Task description:
Search the entries below for "procede". Report each line where it occurs.

Data section:
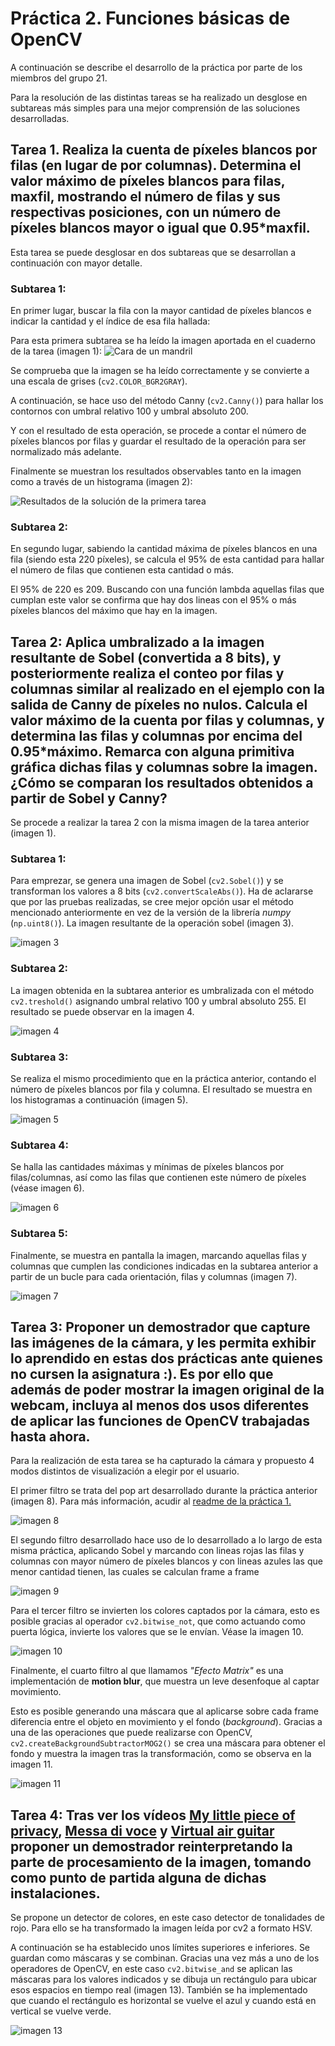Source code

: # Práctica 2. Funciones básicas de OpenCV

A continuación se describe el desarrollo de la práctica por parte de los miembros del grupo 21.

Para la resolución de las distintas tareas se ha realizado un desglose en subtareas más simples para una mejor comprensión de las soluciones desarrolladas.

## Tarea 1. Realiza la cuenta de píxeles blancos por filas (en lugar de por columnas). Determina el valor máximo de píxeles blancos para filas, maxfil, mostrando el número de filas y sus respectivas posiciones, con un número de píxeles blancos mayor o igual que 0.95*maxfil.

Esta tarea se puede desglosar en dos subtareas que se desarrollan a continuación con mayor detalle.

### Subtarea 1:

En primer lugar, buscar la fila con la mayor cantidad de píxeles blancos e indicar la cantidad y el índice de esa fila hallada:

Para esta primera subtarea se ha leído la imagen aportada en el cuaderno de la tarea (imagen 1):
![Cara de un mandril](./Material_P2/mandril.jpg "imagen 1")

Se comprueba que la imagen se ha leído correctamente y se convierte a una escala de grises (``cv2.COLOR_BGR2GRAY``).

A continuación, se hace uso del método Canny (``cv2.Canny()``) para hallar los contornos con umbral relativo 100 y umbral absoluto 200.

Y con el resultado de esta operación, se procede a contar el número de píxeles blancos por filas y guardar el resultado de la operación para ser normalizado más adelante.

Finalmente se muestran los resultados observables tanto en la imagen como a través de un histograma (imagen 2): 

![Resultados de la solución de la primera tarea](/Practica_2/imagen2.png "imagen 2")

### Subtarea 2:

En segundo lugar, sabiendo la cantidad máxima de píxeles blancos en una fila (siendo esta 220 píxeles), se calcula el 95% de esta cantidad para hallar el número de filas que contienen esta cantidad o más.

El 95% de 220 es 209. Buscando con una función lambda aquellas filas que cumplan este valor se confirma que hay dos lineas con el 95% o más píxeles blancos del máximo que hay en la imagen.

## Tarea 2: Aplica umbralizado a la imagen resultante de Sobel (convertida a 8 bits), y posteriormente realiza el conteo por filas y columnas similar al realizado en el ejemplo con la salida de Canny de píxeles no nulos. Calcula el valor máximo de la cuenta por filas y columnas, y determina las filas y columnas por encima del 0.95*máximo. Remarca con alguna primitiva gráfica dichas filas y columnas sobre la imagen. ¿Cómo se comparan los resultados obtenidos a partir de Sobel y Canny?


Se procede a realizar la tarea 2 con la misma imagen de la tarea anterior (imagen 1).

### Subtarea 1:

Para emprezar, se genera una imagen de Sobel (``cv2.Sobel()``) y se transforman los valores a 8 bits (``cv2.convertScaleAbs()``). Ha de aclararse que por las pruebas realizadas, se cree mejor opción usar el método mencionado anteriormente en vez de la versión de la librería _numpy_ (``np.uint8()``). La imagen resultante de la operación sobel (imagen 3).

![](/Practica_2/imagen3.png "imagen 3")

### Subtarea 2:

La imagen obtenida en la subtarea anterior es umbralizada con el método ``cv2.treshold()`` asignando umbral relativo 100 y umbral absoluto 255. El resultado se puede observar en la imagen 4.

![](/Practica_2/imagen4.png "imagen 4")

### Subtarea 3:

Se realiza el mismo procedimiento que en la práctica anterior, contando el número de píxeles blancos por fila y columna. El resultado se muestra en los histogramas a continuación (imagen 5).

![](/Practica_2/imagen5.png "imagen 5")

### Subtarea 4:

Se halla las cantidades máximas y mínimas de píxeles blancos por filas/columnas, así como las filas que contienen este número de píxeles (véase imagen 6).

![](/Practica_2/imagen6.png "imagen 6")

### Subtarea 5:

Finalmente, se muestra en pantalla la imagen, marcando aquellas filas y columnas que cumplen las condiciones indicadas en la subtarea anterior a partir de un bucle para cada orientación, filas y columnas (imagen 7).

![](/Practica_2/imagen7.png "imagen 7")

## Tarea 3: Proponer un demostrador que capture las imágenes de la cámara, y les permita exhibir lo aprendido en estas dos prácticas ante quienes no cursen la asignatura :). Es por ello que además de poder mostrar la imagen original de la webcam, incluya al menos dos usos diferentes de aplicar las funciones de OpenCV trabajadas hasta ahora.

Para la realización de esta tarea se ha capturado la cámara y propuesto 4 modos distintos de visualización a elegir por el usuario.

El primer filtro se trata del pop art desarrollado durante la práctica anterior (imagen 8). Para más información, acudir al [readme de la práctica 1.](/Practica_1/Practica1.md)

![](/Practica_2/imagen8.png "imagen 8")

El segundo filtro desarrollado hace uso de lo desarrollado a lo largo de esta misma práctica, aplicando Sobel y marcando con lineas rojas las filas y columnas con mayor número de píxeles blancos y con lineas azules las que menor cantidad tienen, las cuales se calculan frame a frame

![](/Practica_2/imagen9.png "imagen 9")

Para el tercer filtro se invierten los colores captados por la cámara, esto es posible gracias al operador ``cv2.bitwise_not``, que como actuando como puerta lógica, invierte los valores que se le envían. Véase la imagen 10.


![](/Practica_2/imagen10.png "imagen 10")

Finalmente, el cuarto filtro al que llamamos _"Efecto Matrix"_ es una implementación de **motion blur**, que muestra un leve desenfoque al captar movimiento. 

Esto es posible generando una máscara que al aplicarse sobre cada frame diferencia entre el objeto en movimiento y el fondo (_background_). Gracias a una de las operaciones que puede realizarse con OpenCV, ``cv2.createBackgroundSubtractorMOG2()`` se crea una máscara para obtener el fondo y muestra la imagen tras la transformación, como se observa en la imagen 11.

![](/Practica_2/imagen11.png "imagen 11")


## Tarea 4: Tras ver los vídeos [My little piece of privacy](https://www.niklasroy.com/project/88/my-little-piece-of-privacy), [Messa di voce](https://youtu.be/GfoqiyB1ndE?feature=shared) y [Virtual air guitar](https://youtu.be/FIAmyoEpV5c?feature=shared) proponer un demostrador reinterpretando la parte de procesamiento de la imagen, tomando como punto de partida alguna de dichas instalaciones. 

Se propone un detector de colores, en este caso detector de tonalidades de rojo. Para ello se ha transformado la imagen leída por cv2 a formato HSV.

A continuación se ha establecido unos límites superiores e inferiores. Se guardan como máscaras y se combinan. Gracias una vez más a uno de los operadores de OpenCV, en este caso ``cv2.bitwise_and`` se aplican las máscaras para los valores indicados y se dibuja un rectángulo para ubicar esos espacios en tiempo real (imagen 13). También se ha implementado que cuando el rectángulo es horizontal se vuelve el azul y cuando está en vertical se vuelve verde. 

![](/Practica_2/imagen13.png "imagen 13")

...

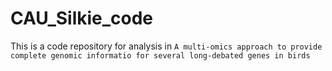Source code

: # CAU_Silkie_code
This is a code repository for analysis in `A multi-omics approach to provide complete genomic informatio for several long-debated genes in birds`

Written solution:
Y con el resultado de esta operación, se procede a contar el número de píxeles blancos por filas y guardar el resultado de la operación para ser normalizado más adelante.
Se procede a realizar la tarea 2 con la misma imagen de la tarea anterior (imagen 1).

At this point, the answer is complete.